Allow me to tell you what I have learnt from a few awful mistakes I have never, until now, bragged about.
1. Don’t think you can bluff your way through without a continuity person just because everyone in the cast and crew swears they know the script backwards. This pedigree breed is born, not made. It requires equal parts photographic memory and the ability to report instantly to the director any inconsistency during filming. Which is why I am shown wearing trendy Ray-Ban sunglasses in one scene as the jailer during my movie Mystery of Mata Hari – which is set in 1917.
2. Never show actors what they’ve done on camera that day. At the premiere of one of my movies, a famous actor said: “Ken, thanks so much for letting me see the rushes, especially those of the first day of shooting. I realised I was playing my part too seriously, so from then on I lightened her up.” I groaned inwardly, for she had never equalled her performance of that first day.
3. Never give an unreliable member of the crew a second chance. Once my director of photography left because I would not reshoot a scene. But, as we had been a successful team for years, I rehired him for my next film – at which point he left for the second (and last) time.
4. Never use children. They are born fibbers. One talented boy told me he could swim. Eventually the time came for his character to almost drown. Imagine my chagrin when he shouted to me as I prepared to roll camera: “Mr Russell, I’m terribly sorry, I fibbed, I can’t swim at all.”
“No problem,” I shouted back. “We’ll row you out to discuss it.”
I lied. It was the most convincing drowning scene you can possibly imagine.
5. Never hire an expectant mother. The star of one of my biggest films had to disguise her condition by carrying an assortment of objects in front of her, or wearing voluminous cloaks. Even so, the bump was plainly revealed (for three seconds) when she was thrown off a sled careering down a snow-capped mountain. No harm done, though.
6. Never hire an actress on looks alone. She looked lovely in the TV play in which I first clapped eyes on her. Perfect casting, I thought, for running through lyric cornfields and dancing the night away at a court ball. But when she opened her mouth on screen and said, “Pleased tah meet cher majesty, spesh’ly on yer boithday,” you could have heard a pin drop. This was St Petersburg, not the Bronx. But then, in the TV play, she had played a deaf mute . . .
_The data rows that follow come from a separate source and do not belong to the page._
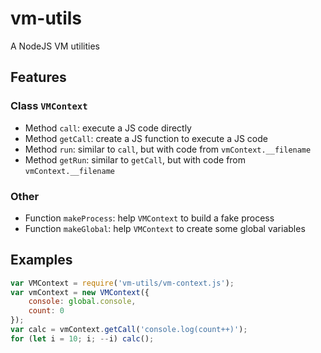 
# vm-utils

A NodeJS VM utilities

## Features

### Class `VMContext`
- Method `call`: execute a JS code directly
- Method `getCall`: create a JS function to execute a JS code
- Method `run`: similar to `call`, but with code from `vmContext.__filename`
- Method `getRun`: similar to `getCall`, but with code from `vmContext.__filename`

### Other
- Function `makeProcess`: help `VMContext` to build a fake process
- Function `makeGlobal`: help `VMContext` to create some global variables

## Examples

```javascript
var VMContext = require('vm-utils/vm-context.js');
var vmContext = new VMContext({
	console: global.console,
	count: 0
});
var calc = vmContext.getCall('console.log(count++)');
for (let i = 10; i; --i) calc();
```
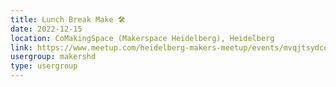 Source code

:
 ```yaml
---
title: Lunch Break Make 🛠️
date: 2022-12-15
location: CoMakingSpace (Makerspace Heidelberg), Heidelberg
link: https://www.meetup.com/heidelberg-makers-meetup/events/mvqjtsydcqbtb/
usergroup: makershd
type: usergroup
---
```

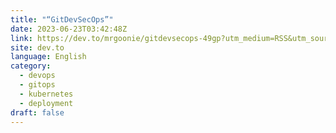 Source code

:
 ```yaml
---
title: "“GitDevSecOps”"
date: 2023-06-23T03:42:48Z
link: https://dev.to/mrgoonie/gitdevsecops-49gp?utm_medium=RSS&utm_source=news.12bit.vn
site: dev.to
language: English
category:
  - devops
  - gitops
  - kubernetes
  - deployment
draft: false
---
```


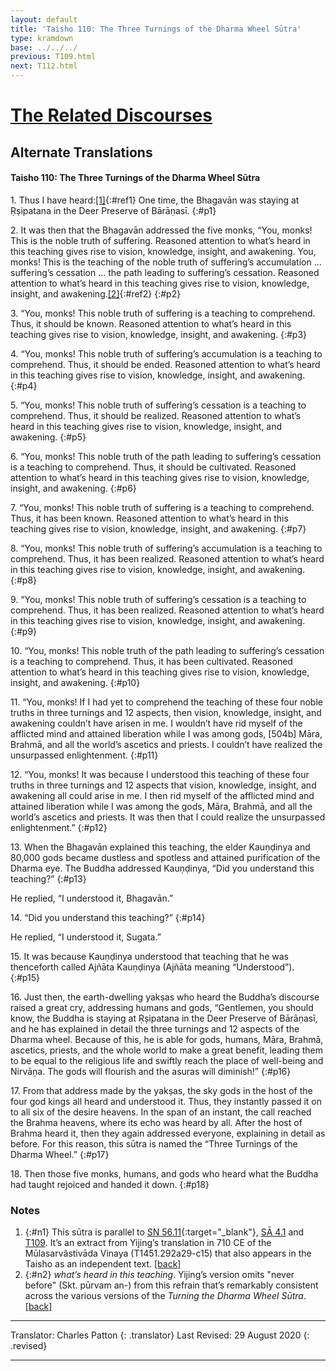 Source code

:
 ```yaml
---
layout: default
title: 'Taisho 110: The Three Turnings of the Dharma Wheel Sūtra'
type: kramdown
base: ../../../
previous: T109.html
next: T112.html
---
```


# [The Related Discourses](../../index.html)
## Alternate Translations
#### Taisho 110: The Three Turnings of the Dharma Wheel Sūtra

1\. Thus I have heard:[\[1\]](#n1){:#ref1} One time, the Bhagavān was staying at Ṛṣipatana in the Deer Preserve of Bārāṇasī.
{:#p1}

2\. It was then that the Bhagavān addressed the five monks, “You, monks! This is the noble truth of suffering. Reasoned attention to what’s heard in this teaching gives rise to vision, knowledge, insight, and awakening. You, monks! This is the teaching of the noble truth of suffering’s accumulation … suffering’s cessation … the path leading to suffering’s cessation. Reasoned attention to what’s heard in this teaching gives rise to vision, knowledge, insight, and awakening.[\[2\]](#n2){:#ref2}
{:#p2}

3\. “You, monks! This noble truth of suffering is a teaching to comprehend. Thus, it should be known. Reasoned attention to what’s heard in this teaching gives rise to vision, knowledge, insight, and awakening.
{:#p3}

4\. “You, monks! This noble truth of suffering’s accumulation is a teaching to comprehend. Thus, it should be ended. Reasoned attention to what’s heard in this teaching gives rise to vision, knowledge, insight, and awakening.
{:#p4}

5\. “You, monks! This noble truth of suffering’s cessation is a teaching to comprehend. Thus, it should be realized. Reasoned attention to what’s heard in this teaching gives rise to vision, knowledge, insight, and awakening.
{:#p5}

6\. “You, monks! This noble truth of the path leading to suffering’s cessation is a teaching to comprehend. Thus, it should be cultivated. Reasoned attention to what’s heard in this teaching gives rise to vision, knowledge, insight, and awakening.
{:#p6}

7\. “You, monks! This noble truth of suffering is a teaching to comprehend. Thus, it has been known. Reasoned attention to what’s heard in this teaching gives rise to vision, knowledge, insight, and awakening.
{:#p7}

8\. “You, monks! This noble truth of suffering’s accumulation is a teaching to comprehend. Thus, it has been realized. Reasoned attention to what’s heard in this teaching gives rise to vision, knowledge, insight, and awakening.
{:#p8}

9\. “You, monks! This noble truth of suffering’s cessation is a teaching to comprehend. Thus, it has been realized. Reasoned attention to what’s heard in this teaching gives rise to vision, knowledge, insight, and awakening.
{:#p9}

10\. “You, monks! This noble truth of the path leading to suffering’s cessation is a teaching to comprehend. Thus, it has been cultivated. Reasoned attention to what’s heard in this teaching gives rise to vision, knowledge, insight, and awakening.
{:#p10}

11\. “You, monks! If I had yet to comprehend the teaching of these four noble truths in three turnings and 12 aspects, then vision, knowledge, insight, and awakening couldn’t have arisen in me. I wouldn’t have rid myself of the afflicted mind and attained liberation while I was among gods, [504b] Māra, Brahmā, and all the world’s ascetics and priests. I couldn’t have realized the unsurpassed enlightenment.
{:#p11}

12\. “You, monks! It was because I understood this teaching of these four truths in three turnings and 12 aspects that vision, knowledge, insight, and awakening all could arise in me. I then rid myself of the afflicted mind and attained liberation while I was among the gods, Māra, Brahmā, and all the world’s ascetics and priests. It was then that I could realize the unsurpassed enlightenment.”
{:#p12}

13\. When the Bhagavān explained this teaching, the elder Kauṇḍinya and 80,000 gods became dustless and spotless and attained purification of the Dharma eye. The Buddha addressed Kauṇḍinya, “Did you understand this teaching?”
{:#p13}

He replied, “I understood it, Bhagavān.”

14\. “Did you understand this teaching?”
{:#p14}

He replied, “I understood it, Sugata.”

15\. It was because Kauṇḍinya understood that teaching that he was thenceforth called Ajñāta Kauṇḍinya (Ajñāta meaning “Understood”).
{:#p15}

16\. Just then, the earth-dwelling yakṣas who heard the Buddha’s discourse raised a great cry, addressing humans and gods, “Gentlemen, you should know, the Buddha is staying at Ṛṣipatana in the Deer Preserve of Bārāṇasī, and he has explained in detail the three turnings and 12 aspects of the Dharma wheel. Because of this, he is able for gods, humans, Māra, Brahmā, ascetics, priests, and the whole world to make a great benefit, leading them to be equal to the religious life and swiftly reach the place of well-being and Nirvāṇa. The gods will flourish and the asuras will diminish!”
{:#p16}

17\. From that address made by the yakṣas, the sky gods in the host of the four god kings all heard and understood it. Thus, they instantly passed it on to all six of the desire heavens. In the span of an instant, the call reached the Brahma heavens, where its echo was heard by all. After the host of Brahma heard it, then they again addressed everyone, explaining in detail as before. For this reason, this sūtra is named the “Three Turnings of the Dharma Wheel.”
{:#p17}

18\. Then those five monks, humans, and gods who heard what the Buddha had taught rejoiced and handed it down.
{:#p18}

### Notes
1. {:#n1} This sūtra is parallel to [SN 56.11](https://suttacentral.net/sn56.11){:target="_blank"}, [SĀ 4.1](../SA_04/SA4_1.html) and [T109](T109.html). It’s an extract from Yijing’s translation in 710 CE of the Mūlasarvâstivāda Vinaya (T1451.292a29-c15) that also appears in the Taisho as an independent text. [\[back\]](#ref1)
2. {:#n2} *what’s heard in this teaching*. Yijing’s version omits "never before" (Skt. pūrvam an-) from this refrain that’s remarkably consistent across the various versions of the *Turning the Dharma Wheel Sūtra*. [\[back\]](#ref2)

---

Translator: Charles Patton
{: .translator}
Last Revised: 29 August 2020
{: .revised}

---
7. Never work with an actor-producer with the power to override the director. One celebrity noticed in rushes that his bald patch was showing, so suggested we reshoot the offending scene, recoiffed. As we had already left the location we had to rebuild the entire set in the studio. His vanity also put us behind schedule.
8. If there’s anything worse than an actor-producer it’s a writer-producer with a couple of Oscars to his credit. Such was the case with the late Paddy Chayefsky on Altered States. After differences that threatened the very stability of the production itself, I had him banned from the set, with the proviso that I would not change a word of his dialogue. I had no problem with that – until we went to Mexico. Here there was a scene in which two explorers complained of the boiling sun and the heat. But the weather was chilly and rainy. Naturally, the dialogue was adapted to mirror the weather conditions.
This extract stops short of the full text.